Copy out each line of the entries where the word "define" is present.

Data for this exercise START

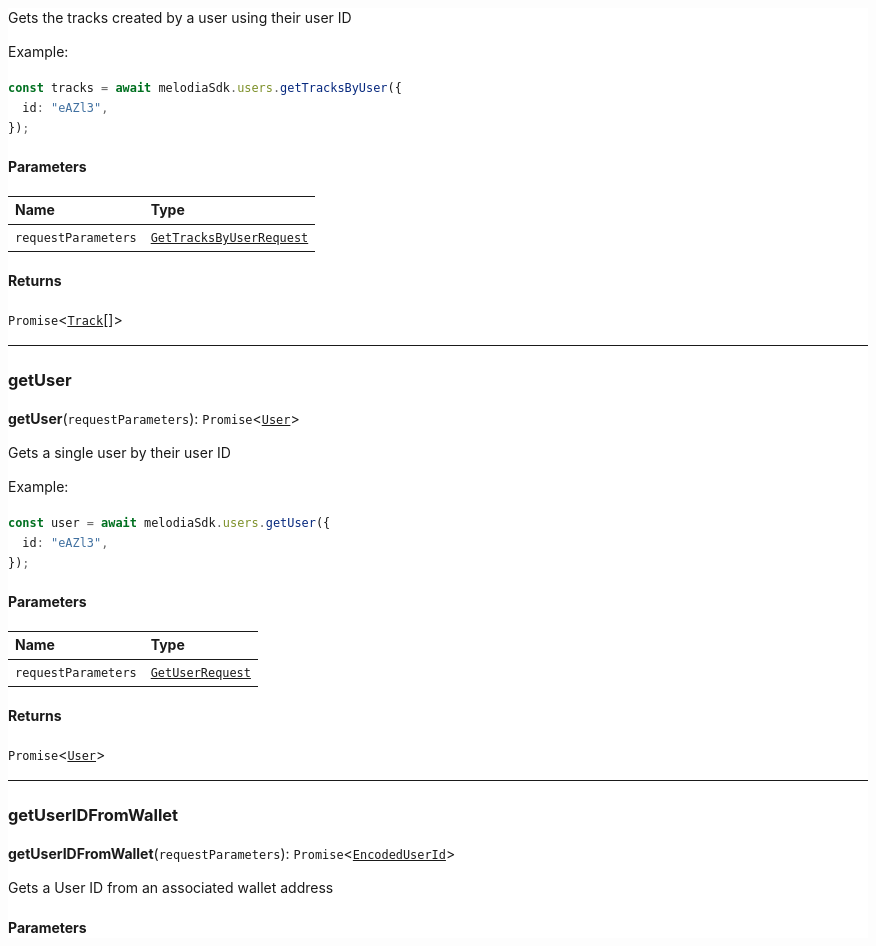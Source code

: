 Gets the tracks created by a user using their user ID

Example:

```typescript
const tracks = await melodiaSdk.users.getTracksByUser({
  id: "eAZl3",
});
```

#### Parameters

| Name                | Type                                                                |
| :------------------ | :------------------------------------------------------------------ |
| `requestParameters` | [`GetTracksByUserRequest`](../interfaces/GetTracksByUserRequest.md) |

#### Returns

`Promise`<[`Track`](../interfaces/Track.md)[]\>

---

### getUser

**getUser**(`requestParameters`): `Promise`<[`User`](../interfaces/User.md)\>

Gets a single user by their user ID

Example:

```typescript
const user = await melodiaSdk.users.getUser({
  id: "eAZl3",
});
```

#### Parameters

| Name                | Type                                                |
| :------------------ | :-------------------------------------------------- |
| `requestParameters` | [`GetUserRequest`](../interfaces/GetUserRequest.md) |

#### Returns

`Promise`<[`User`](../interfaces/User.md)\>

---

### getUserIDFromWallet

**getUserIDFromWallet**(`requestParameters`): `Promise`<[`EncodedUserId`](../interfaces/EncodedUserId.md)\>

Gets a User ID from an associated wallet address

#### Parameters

Data for this exercise END
Data for this exercise START

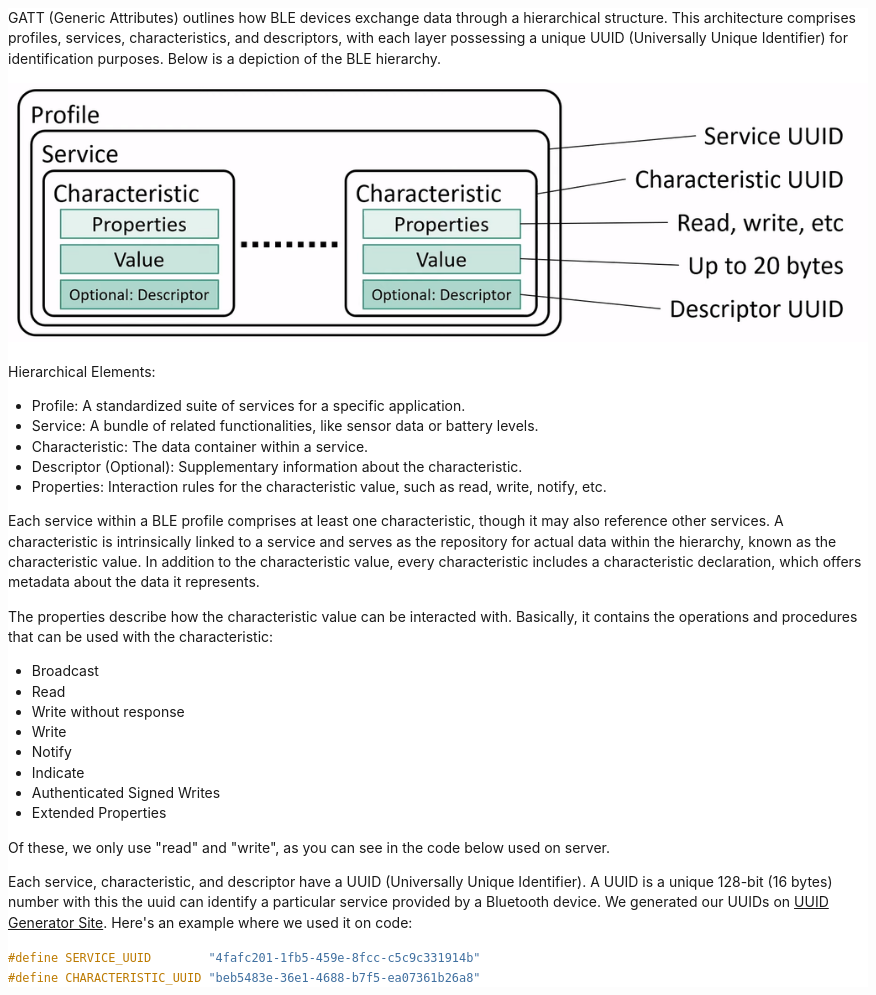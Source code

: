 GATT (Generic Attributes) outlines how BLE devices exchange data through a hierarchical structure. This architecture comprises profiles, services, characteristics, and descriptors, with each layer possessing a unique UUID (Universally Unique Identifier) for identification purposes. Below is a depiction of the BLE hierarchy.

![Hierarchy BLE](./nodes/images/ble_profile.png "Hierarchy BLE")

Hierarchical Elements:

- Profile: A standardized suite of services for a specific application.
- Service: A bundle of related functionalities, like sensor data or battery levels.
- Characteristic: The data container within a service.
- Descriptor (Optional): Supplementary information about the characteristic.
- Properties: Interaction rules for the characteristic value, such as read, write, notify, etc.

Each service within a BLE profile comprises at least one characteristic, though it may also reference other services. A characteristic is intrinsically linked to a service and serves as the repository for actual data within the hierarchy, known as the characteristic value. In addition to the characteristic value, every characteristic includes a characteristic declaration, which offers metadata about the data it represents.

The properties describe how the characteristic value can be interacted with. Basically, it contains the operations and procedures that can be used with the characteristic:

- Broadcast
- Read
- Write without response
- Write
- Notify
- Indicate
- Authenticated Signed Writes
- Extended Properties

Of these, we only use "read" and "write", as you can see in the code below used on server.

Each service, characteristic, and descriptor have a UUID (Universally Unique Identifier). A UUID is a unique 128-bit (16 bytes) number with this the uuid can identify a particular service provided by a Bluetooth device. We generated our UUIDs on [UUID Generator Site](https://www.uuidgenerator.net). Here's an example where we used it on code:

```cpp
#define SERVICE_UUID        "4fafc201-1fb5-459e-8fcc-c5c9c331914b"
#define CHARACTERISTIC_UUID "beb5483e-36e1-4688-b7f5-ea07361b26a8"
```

Data for this exercise END

# Solved problem:
#define SERVICE_UUID        "4fafc201-1fb5-459e-8fcc-c5c9c331914b"
#define CHARACTERISTIC_UUID "beb5483e-36e1-4688-b7f5-ea07361b26a8"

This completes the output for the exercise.